■ **TASK BRIEF**
Without the pictures, retype exactly the lines from the top of the entries below through the line that contains "Compute M. |".

* * *

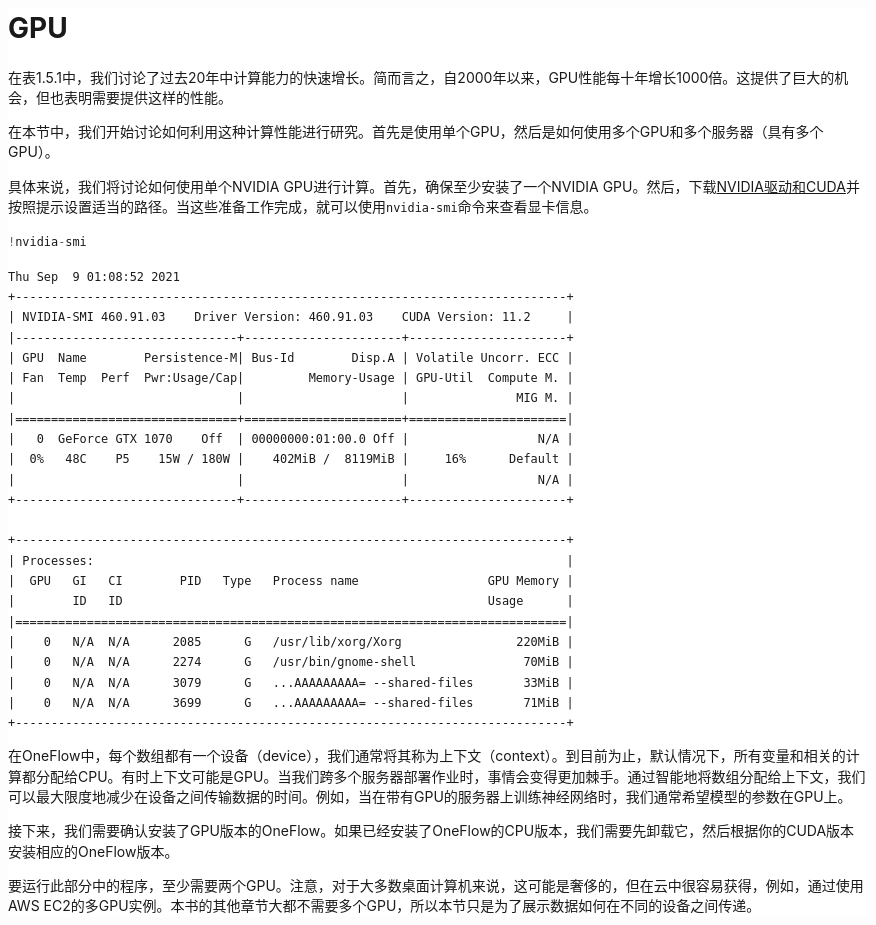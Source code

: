 # GPU

在表1.5.1中，我们讨论了过去20年中计算能力的快速增长。简而言之，自2000年以来，GPU性能每十年增长1000倍。这提供了巨大的机会，但也表明需要提供这样的性能。

在本节中，我们开始讨论如何利用这种计算性能进行研究。首先是使用单个GPU，然后是如何使用多个GPU和多个服务器（具有多个GPU）。

具体来说，我们将讨论如何使用单个NVIDIA GPU进行计算。首先，确保至少安装了一个NVIDIA GPU。然后，下载[NVIDIA驱动和CUDA](https://developer.nvidia.com/cuda-downloads)并按照提示设置适当的路径。当这些准备工作完成，就可以使用`nvidia-smi`命令来查看显卡信息。

```python
!nvidia-smi
```
    Thu Sep  9 01:08:52 2021       
    +-----------------------------------------------------------------------------+
    | NVIDIA-SMI 460.91.03    Driver Version: 460.91.03    CUDA Version: 11.2     |
    |-------------------------------+----------------------+----------------------+
    | GPU  Name        Persistence-M| Bus-Id        Disp.A | Volatile Uncorr. ECC |
    | Fan  Temp  Perf  Pwr:Usage/Cap|         Memory-Usage | GPU-Util  Compute M. |
    |                               |                      |               MIG M. |
    |===============================+======================+======================|
    |   0  GeForce GTX 1070    Off  | 00000000:01:00.0 Off |                  N/A |
    |  0%   48C    P5    15W / 180W |    402MiB /  8119MiB |     16%      Default |
    |                               |                      |                  N/A |
    +-------------------------------+----------------------+----------------------+
                                                                                
    +-----------------------------------------------------------------------------+
    | Processes:                                                                  |
    |  GPU   GI   CI        PID   Type   Process name                  GPU Memory |
    |        ID   ID                                                   Usage      |
    |=============================================================================|
    |    0   N/A  N/A      2085      G   /usr/lib/xorg/Xorg                220MiB |
    |    0   N/A  N/A      2274      G   /usr/bin/gnome-shell               70MiB |
    |    0   N/A  N/A      3079      G   ...AAAAAAAAA= --shared-files       33MiB |
    |    0   N/A  N/A      3699      G   ...AAAAAAAAA= --shared-files       71MiB |
    +-----------------------------------------------------------------------------+

在OneFlow中，每个数组都有一个设备（device），我们通常将其称为上下文（context）。到目前为止，默认情况下，所有变量和相关的计算都分配给CPU。有时上下文可能是GPU。当我们跨多个服务器部署作业时，事情会变得更加棘手。通过智能地将数组分配给上下文，我们可以最大限度地减少在设备之间传输数据的时间。例如，当在带有GPU的服务器上训练神经网络时，我们通常希望模型的参数在GPU上。

接下来，我们需要确认安装了GPU版本的OneFlow。如果已经安装了OneFlow的CPU版本，我们需要先卸载它，然后根据你的CUDA版本安装相应的OneFlow版本。

要运行此部分中的程序，至少需要两个GPU。注意，对于大多数桌面计算机来说，这可能是奢侈的，但在云中很容易获得，例如，通过使用AWS EC2的多GPU实例。本书的其他章节大都不需要多个GPU，所以本节只是为了展示数据如何在不同的设备之间传递。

* * *

■ **TASK OUTPUT**
Source code

: # GPU

在表1.5.1中，我们讨论了过去20年中计算能力的快速增长。简而言之，自2000年以来，GPU性能每十年增长1000倍。这提供了巨大的机会，但也表明需要提供这样的性能。

在本节中，我们开始讨论如何利用这种计算性能进行研究。首先是使用单个GPU，然后是如何使用多个GPU和多个服务器（具有多个GPU）。

具体来说，我们将讨论如何使用单个NVIDIA GPU进行计算。首先，确保至少安装了一个NVIDIA GPU。然后，下载[NVIDIA驱动和CUDA](https://developer.nvidia.com/cuda-downloads)并按照提示设置适当的路径。当这些准备工作完成，就可以使用`nvidia-smi`命令来查看显卡信息。

```python
!nvidia-smi
```
    Thu Sep  9 01:08:52 2021       
    +-----------------------------------------------------------------------------+
    | NVIDIA-SMI 460.91.03    Driver Version: 460.91.03    CUDA Version: 11.2     |
    |-------------------------------+----------------------+----------------------+
    | GPU  Name        Persistence-M| Bus-Id        Disp.A | Volatile Uncorr. ECC |
    | Fan  Temp  Perf  Pwr:Usage/Cap|         Memory-Usage | GPU-Util  Compute M. |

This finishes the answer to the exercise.